Our strength lies not only in technical expertise, but also in trust. We connect people, institutions and territories around a common goal. Partners also emphasised that policy influence is most meaningful when it contributes to concrete change on the ground, including stronger management, better implementation and more effective conservation measures.



Carrying the partnership forward
Together for the Med has co-designed a 2026 roadmap and a post-2026 strategic framework with its Steering Committee, while developing two concept notes around its core priorities: marine protected areas and fisheries impacts on biodiversity.
Our Technical and Financial Support Programme for marine conservation NGOs offers a practical model for the future: targeted support to local sites, combined with regional learning, peer exchange and tools that can be adapted across different Mediterranean contexts.

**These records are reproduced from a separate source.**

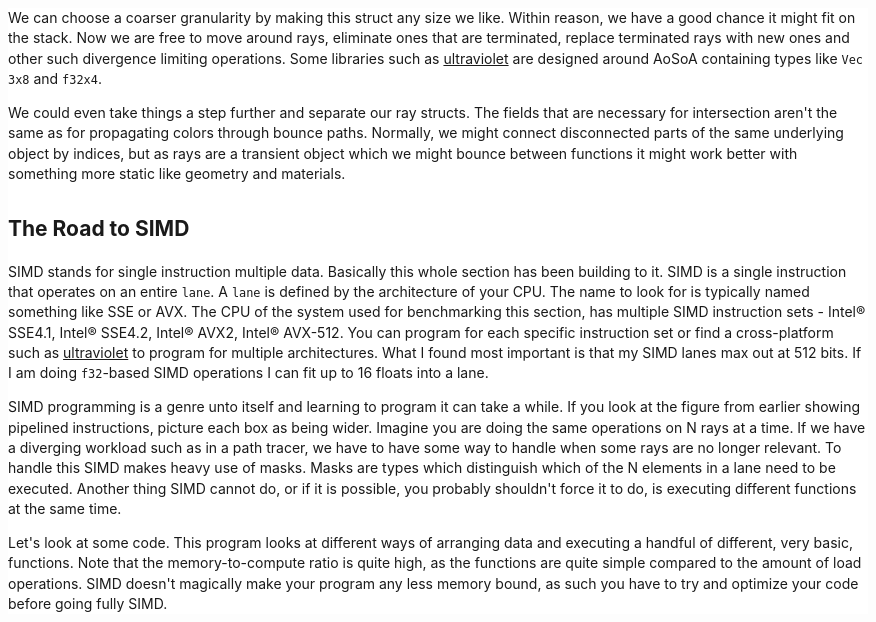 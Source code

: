 We can choose a coarser granularity by making this struct any size we like. Within reason, we have a good
chance it might fit on the stack. Now we are free to move around rays, eliminate ones that are terminated,
replace terminated rays with new ones and other such divergence limiting operations. Some libraries such
as [ultraviolet](https://docs.rs/ultraviolet/latest/ultraviolet/) are designed around AoSoA containing
types like ```Vec3x8``` and ```f32x4```.

We could even take things a step further and separate our ray structs.
The fields that are necessary for intersection aren't the same as for propagating colors through bounce
paths. Normally, we might connect disconnected parts of the same underlying object by indices, but as
rays are a transient object which we might bounce between functions it might work better with something
more static like geometry and materials.

## The Road to SIMD
SIMD stands for single instruction multiple data. Basically this whole section has been building to it. SIMD
is a single instruction that operates on an entire ```lane```. A ```lane``` is defined by the architecture
of your CPU. The name to look for is typically named something like SSE or AVX. The CPU of the system used
for benchmarking this section, has multiple SIMD instruction sets - Intel® SSE4.1, Intel® SSE4.2,
Intel® AVX2, Intel® AVX-512. You can program for each specific instruction set or find a cross-platform such as
[ultraviolet](https://docs.rs/ultraviolet/latest/ultraviolet/) to program for multiple architectures.
What I found most important is that my SIMD lanes max out at 512 bits. If I am doing ```f32```-based SIMD
operations I can fit up to 16 floats into a lane.

SIMD programming is a genre unto itself and learning to program it can take a while. If you look at the figure
from earlier showing pipelined instructions, picture each box as being wider. Imagine you are doing the
same operations on N rays at a time. If we have a diverging workload such as in a path tracer, we have to have
some way to handle when some rays are no longer relevant. To handle this SIMD makes heavy use of masks. Masks
are types which distinguish which of the N elements in a lane need to be executed. Another thing SIMD cannot do,
or if it is possible, you probably shouldn't force it to do, is executing different functions at the same time.

Let's look at some code. This program looks at different ways of arranging data and executing a handful of
different, very basic, functions. Note that the memory-to-compute ratio is quite high, as the functions are quite
simple compared to the amount of load operations. SIMD doesn't magically make your program any less memory bound, as
such you have to try and optimize your code before going fully SIMD.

Building on these foundations, the Steering Committee discussions pointed towards a pragmatic direction: a lighter but more targeted partnership structure, centred on marine biodiversity, collaboration with small-scale fishing communities, project development, knowledge exchange and continued coordination.
A collective thank you
Together for the Med warmly thanks the Pew Bertarelli Ocean Legacy for supporting the partnership’s secretariat over the past three years.
We also thank the members of the Steering Committee for their guidance and commitment: ACCOBAMS Secretariat, BlueSeeds, Enalia Physis Environmental Research Centre, IUCN Centre for Mediterranean Cooperation, Marilles Foundation, and Yolda Initiative, which joined the Steering Committee in 2025.
Finally, we thank all partners who continue to bring Together for the Med to life through their expertise, field action and shared commitment to protecting Mediterranean marine biodiversity.
Together for the Med is, above all, a partnership of people and organisations committed to the same sea. Its next chapter will build on trust, cooperation and a shared determination to protect Mediterranean marine life and the coastal communities that depend on it.